The matrix iteration is the following one:
$$
X_{k+1} = \int_{-\pi}^{\pi} X_k^{1/2}G(e^{j\omega})\frac{\Psi(e^{j\omega})}{G^\top(e^{-j\omega})X_k G(e^{j\omega})}G^\top(e^{-j\omega})X_k^{1/2}\frac{\mathrm{d}\omega}{2\pi}
$$
where $\{X_k\}$ is a sequence of $n\times n$ matrices, and $G(e^{j\omega})$, $\Psi(e^{j\omega})=\Psi^\top(e^{-j\omega})$ are $n\times 1$ and $1\times 1$, respectively, matrix-valued functions analytic on the complex unit circle which satisfies certain conditions so that there exists at least one fixed point of the iterative algorithm (actually a set of fixed points) and $\int_{-\pi}^{\pi} \Psi(e^{j\omega})\frac{\mathrm{d}\omega}{2\pi}=1$. Furthermore it can be proved that the above iteration maps positive-definite matrices to positive-definite matrices and if we initialize the algorithm using a trace-one matrix the algorithm is trace preserving.

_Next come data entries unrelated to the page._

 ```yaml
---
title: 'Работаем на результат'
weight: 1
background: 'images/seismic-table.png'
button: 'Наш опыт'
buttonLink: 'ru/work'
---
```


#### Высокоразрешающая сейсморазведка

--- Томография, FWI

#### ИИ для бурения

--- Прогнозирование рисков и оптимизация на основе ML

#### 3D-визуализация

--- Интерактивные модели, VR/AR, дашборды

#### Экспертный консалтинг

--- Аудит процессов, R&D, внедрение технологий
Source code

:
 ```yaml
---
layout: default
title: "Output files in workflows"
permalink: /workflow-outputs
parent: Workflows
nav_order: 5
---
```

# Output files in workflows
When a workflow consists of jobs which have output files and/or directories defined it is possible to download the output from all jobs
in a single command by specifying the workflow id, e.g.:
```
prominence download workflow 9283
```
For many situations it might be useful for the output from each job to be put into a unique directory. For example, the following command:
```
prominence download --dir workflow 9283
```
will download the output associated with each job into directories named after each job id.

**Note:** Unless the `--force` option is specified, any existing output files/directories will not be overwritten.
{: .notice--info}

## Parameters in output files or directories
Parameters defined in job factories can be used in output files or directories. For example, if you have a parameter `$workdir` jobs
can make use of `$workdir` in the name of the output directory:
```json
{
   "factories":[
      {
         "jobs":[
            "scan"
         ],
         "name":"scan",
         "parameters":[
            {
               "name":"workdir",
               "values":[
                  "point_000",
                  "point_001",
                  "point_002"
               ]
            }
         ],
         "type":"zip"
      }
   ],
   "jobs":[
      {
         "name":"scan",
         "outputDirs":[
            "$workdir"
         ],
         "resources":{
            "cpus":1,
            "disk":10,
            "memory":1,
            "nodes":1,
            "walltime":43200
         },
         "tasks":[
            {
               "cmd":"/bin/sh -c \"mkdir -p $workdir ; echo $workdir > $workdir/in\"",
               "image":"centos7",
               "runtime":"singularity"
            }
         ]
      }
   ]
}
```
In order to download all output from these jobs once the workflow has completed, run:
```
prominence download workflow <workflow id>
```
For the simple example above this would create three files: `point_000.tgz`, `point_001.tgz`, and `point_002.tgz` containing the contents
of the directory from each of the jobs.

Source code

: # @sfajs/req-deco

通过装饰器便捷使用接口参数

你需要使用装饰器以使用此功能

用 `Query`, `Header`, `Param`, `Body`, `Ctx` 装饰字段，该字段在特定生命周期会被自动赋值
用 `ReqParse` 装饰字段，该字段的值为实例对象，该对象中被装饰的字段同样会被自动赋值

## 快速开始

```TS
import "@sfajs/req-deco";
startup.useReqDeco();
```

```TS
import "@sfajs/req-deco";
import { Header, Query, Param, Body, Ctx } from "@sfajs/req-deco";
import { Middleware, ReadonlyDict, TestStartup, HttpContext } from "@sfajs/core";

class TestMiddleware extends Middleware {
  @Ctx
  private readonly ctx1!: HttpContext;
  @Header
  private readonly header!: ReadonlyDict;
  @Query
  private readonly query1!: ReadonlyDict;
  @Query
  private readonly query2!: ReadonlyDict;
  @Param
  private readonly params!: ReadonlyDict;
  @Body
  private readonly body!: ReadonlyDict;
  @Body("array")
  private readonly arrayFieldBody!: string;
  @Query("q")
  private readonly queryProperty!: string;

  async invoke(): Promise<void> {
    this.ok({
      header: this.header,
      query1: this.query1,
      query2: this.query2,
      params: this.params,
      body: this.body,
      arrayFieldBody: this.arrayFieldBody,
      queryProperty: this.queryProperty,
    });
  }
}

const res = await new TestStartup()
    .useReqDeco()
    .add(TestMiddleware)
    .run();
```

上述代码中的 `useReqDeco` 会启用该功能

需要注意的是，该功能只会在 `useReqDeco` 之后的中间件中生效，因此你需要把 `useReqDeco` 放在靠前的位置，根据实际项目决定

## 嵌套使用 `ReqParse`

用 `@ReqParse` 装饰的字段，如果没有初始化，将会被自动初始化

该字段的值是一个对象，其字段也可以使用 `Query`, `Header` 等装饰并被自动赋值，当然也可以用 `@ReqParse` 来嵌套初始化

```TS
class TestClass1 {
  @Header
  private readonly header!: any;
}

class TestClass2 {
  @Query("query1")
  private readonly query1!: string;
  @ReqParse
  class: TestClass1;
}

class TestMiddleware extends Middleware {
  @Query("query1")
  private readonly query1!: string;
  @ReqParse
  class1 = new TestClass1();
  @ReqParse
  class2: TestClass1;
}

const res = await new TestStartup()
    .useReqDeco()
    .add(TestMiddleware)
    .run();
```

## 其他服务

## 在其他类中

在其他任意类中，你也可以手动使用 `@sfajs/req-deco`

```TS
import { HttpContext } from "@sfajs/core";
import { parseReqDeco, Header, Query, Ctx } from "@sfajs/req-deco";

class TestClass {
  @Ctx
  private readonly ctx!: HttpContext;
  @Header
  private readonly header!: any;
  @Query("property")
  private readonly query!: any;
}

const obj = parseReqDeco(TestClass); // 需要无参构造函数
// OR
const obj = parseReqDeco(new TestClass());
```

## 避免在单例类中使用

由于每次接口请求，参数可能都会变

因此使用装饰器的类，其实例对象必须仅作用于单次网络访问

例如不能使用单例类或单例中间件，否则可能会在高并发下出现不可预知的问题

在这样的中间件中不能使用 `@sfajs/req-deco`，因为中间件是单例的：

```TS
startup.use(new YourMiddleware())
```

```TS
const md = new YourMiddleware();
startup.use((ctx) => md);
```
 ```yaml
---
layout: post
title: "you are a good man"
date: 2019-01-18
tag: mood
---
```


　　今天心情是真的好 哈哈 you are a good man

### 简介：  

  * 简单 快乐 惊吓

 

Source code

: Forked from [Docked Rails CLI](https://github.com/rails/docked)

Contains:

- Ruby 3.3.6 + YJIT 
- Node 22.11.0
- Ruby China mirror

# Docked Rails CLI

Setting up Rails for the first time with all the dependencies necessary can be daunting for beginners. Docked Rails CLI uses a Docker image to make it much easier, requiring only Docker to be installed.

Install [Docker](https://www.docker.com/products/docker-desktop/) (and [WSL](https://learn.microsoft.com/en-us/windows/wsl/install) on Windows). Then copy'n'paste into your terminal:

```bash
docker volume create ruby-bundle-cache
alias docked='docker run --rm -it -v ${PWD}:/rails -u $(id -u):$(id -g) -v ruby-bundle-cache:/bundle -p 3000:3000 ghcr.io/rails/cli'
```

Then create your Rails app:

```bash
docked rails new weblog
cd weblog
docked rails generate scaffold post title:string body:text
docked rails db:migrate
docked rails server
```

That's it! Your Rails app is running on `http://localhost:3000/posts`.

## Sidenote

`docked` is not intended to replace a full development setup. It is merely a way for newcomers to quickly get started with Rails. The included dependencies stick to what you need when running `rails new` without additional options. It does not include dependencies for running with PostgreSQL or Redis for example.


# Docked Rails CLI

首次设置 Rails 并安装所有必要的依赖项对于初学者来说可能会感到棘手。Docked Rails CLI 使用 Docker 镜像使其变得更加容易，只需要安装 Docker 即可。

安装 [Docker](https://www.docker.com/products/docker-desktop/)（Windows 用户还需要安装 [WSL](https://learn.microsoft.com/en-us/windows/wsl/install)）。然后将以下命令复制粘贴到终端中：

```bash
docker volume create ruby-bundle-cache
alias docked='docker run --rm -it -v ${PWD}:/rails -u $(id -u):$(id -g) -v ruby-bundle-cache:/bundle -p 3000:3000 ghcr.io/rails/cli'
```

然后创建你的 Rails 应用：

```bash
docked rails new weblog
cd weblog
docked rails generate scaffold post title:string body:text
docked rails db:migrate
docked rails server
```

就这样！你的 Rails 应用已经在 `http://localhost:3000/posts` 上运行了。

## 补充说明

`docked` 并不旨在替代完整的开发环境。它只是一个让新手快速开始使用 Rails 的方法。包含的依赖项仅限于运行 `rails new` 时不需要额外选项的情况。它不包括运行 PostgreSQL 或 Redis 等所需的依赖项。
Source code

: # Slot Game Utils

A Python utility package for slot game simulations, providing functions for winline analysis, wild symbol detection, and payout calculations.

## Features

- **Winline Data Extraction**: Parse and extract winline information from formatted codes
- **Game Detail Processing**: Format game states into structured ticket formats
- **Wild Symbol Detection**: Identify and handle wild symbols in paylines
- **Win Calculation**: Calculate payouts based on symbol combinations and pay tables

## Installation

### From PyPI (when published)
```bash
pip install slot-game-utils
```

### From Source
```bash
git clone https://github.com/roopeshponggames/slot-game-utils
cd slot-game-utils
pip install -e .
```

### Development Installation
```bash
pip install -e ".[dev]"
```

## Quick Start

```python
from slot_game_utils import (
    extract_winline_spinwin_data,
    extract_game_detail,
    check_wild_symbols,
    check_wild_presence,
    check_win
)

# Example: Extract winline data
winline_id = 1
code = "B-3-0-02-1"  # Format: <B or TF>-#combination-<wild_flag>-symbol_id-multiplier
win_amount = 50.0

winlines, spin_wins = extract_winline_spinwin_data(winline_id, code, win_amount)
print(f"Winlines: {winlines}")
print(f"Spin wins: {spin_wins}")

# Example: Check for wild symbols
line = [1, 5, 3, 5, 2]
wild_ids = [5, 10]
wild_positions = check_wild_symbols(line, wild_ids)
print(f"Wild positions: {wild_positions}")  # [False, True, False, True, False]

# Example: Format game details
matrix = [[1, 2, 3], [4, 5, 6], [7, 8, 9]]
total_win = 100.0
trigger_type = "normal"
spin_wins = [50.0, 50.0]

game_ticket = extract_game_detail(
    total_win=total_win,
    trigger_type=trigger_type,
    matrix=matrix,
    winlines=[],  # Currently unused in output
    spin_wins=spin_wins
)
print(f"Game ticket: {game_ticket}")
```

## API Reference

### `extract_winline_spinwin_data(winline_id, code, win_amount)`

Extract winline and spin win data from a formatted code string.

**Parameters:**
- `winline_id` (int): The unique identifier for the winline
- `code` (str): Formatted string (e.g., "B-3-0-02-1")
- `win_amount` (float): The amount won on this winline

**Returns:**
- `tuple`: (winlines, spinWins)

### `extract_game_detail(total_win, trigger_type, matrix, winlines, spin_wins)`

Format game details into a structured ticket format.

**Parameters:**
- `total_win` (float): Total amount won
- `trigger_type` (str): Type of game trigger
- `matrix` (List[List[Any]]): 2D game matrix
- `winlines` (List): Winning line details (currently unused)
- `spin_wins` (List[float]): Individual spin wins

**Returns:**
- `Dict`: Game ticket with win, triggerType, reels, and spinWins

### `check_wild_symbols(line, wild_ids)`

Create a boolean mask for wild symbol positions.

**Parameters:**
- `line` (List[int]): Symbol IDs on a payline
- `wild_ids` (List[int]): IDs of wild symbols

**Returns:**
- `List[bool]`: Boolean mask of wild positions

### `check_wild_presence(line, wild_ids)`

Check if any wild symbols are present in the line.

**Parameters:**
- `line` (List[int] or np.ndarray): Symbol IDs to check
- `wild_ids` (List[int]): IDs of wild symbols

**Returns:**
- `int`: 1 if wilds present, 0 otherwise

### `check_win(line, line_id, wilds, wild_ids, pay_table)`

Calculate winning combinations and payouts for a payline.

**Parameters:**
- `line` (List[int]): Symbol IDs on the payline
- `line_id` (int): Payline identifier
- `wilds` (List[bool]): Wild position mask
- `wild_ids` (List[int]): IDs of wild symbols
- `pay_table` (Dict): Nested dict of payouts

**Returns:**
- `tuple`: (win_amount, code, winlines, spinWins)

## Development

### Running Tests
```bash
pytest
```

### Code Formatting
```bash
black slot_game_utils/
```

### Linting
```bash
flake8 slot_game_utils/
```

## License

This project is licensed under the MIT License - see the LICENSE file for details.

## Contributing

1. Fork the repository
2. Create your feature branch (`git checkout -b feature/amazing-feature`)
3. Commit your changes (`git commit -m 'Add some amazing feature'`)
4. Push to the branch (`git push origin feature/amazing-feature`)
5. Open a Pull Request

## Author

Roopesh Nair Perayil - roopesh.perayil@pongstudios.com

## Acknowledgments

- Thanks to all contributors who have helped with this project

Experimentally, I noticed that the iteration converges to a positive semi-definite matrix for every positive-definite initialization of the algorithm. Moreover, from the simulations, it seems that the iteration is a contraction in the Hilbert (and Thompson) metric. Hence, my hope is that there exists a way to formally prove this contractive property. I recall the the Hilbert metric on the cone of positive definite matrices is defined as
$$
d_H(X,Y) = \log \frac{\lambda_{\mathrm{max}}(Y^{-1/2}XY^{-1/2})}{\lambda_{\mathrm{min}}(Y^{-1/2}XY^{-1/2})},
$$
where $X$ and $Y$ are positive definite matrices and $\lambda_{\mathrm{max}}(\cdot)$, $\lambda_{\mathrm{min}}(\cdot)$ denote the maximum and minimum eigenvalue, respectively.
By plugging the latter expression into the initial iteration, we get
$$
d_H(X_{k+1},X_k) = \log \frac{\lambda_{\mathrm{max}}\left(\int_{-\pi}^{\pi} G(e^{j\omega})\frac{\Psi(e^{j\omega})}{G^\top(e^{-j\omega})X_k G(e^{j\omega})}G^\top(e^{-j\omega})\frac{\mathrm{d}\omega}{2\pi}\right)}{\lambda_{\mathrm{min}}\left(\int_{-\pi}^{\pi} G(e^{j\omega})\frac{\Psi(e^{j\omega})}{G^\top(e^{-j\omega})X_k G(e^{j\omega})}G^\top(e^{-j\omega})\frac{\mathrm{d}\omega}{2\pi}\right)}.
$$
Starting from this equation the only thing that I was able to prove, using trivial matrix facts, is that
$$
d_H(X_{k+1},X_k)\leq 2d_H(X_{k},X_{k-1})
$$
but clearly this bound is not useful at all.

I’m sorry for the fuzziness of my question, but I have no ideas about how to tackle this problem. Every suggestion or comment is highly appreciated. Thank you.